YOUR TASK: Please restate every line below exactly, without any pictures.

[PROVIDED RECORDS — start]

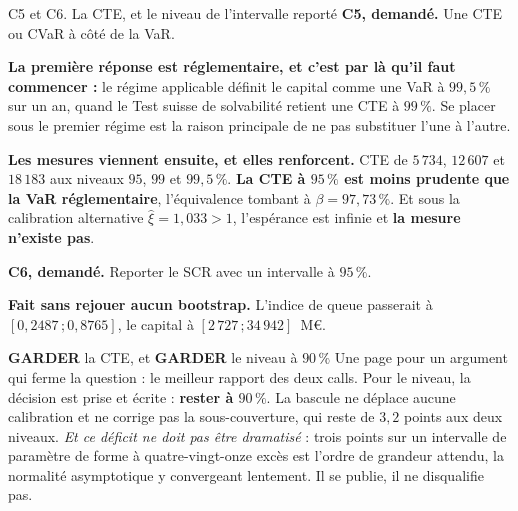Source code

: \documentclass[11pt]{beamer}
\newcommand{\garder}{\textbf{GARDER}}
\newcommand{\srcs}[1]{\vspace{0.8mm}{\tiny\textcolor{gray!50!black}{Sources : #1}}}
\begin{document}
\begin{frame}{C5 et C6. La CTE, et le niveau de l'intervalle reporté}
\scriptsize
\textbf{C5, demandé.} Une CTE ou CVaR à côté de la VaR.
\vspace{1mm}

\textbf{La première réponse est réglementaire, et c'est par là qu'il faut commencer :} le régime
applicable définit le capital comme une VaR à $99{,}5\,\%$ sur un an, quand le Test suisse de
solvabilité retient une CTE à $99\,\%$. Se placer sous le premier régime est la raison
principale de ne pas substituer l'une à l'autre.
\vspace{1mm}

\textbf{Les mesures viennent ensuite, et elles renforcent.} CTE de $5\,734$, $12\,607$ et
$18\,183$ aux niveaux $95$, $99$ et $99{,}5\,\%$. \textbf{La CTE à $95\,\%$ est moins prudente
que la VaR réglementaire}, l'équivalence tombant à $\beta = 97{,}73\,\%$. Et sous la calibration
alternative $\hat\xi = 1{,}033 > 1$, l'espérance est infinie et \textbf{la mesure n'existe pas}.
\vspace{1mm}

\textbf{C6, demandé.} Reporter le SCR avec un intervalle à $95\,\%$.
\vspace{1mm}

\textbf{Fait sans rejouer aucun bootstrap.} L'indice de queue passerait à
$[0{,}2487\,;0{,}8765]$, le capital à $[2\,727\,;34\,942]$~M\euro.
\begin{block}{\garder{} la CTE, et \garder{} le niveau à $90\,\%$}
Une page pour un argument qui ferme la question : le meilleur rapport des deux calls. Pour le
niveau, la décision est prise et écrite : \textbf{rester à $90\,\%$}. La bascule ne déplace
aucune calibration et ne corrige pas la sous-couverture, qui reste de $3{,}2$ points aux deux
niveaux. \emph{Et ce déficit ne doit pas être dramatisé} : trois points sur un intervalle de
paramètre de forme à quatre-vingt-onze excès est l'ordre de grandeur attendu, la normalité
asymptotique y convergeant lentement. Il se publie, il ne disqualifie pas.
\end{block}
\srcs{scripts~\texttt{72} et~\texttt{73}}
\end{frame}
\end{document}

[PROVIDED RECORDS — finish]

THE COMPLETED TASK:
Source code

: \documentclass[11pt]{beamer}
\newcommand{\garder}{\textbf{GARDER}}
\newcommand{\srcs}[1]{\vspace{0.8mm}{\tiny\textcolor{gray!50!black}{Sources : #1}}}
\begin{document}
\begin{frame}{C5 et C6. La CTE, et le niveau de l'intervalle reporté}
\scriptsize
\textbf{C5, demandé.} Une CTE ou CVaR à côté de la VaR.
\vspace{1mm}

\textbf{La première réponse est réglementaire, et c'est par là qu'il faut commencer :} le régime
applicable définit le capital comme une VaR à $99{,}5\,\%$ sur un an, quand le Test suisse de
solvabilité retient une CTE à $99\,\%$. Se placer sous le premier régime est la raison
principale de ne pas substituer l'une à l'autre.
\vspace{1mm}

\textbf{Les mesures viennent ensuite, et elles renforcent.} CTE de $5\,734$, $12\,607$ et
$18\,183$ aux niveaux $95$, $99$ et $99{,}5\,\%$. \textbf{La CTE à $95\,\%$ est moins prudente
que la VaR réglementaire}, l'équivalence tombant à $\beta = 97{,}73\,\%$. Et sous la calibration
alternative $\hat\xi = 1{,}033 > 1$, l'espérance est infinie et \textbf{la mesure n'existe pas}.
\vspace{1mm}

\textbf{C6, demandé.} Reporter le SCR avec un intervalle à $95\,\%$.
\vspace{1mm}

\textbf{Fait sans rejouer aucun bootstrap.} L'indice de queue passerait à
$[0{,}2487\,;0{,}8765]$, le capital à $[2\,727\,;34\,942]$~M\euro.
\begin{block}{\garder{} la CTE, et \garder{} le niveau à $90\,\%$}
Une page pour un argument qui ferme la question : le meilleur rapport des deux calls. Pour le
niveau, la décision est prise et écrite : \textbf{rester à $90\,\%$}. La bascule ne déplace
aucune calibration et ne corrige pas la sous-couverture, qui reste de $3{,}2$ points aux deux
niveaux. \emph{Et ce déficit ne doit pas être dramatisé} : trois points sur un intervalle de
paramètre de forme à quatre-vingt-onze excès est l'ordre de grandeur attendu, la normalité
asymptotique y convergeant lentement. Il se publie, il ne disqualifie pas.
\end{block}
\srcs{scripts~\texttt{72} et~\texttt{73}}
\end{frame}
\end{document}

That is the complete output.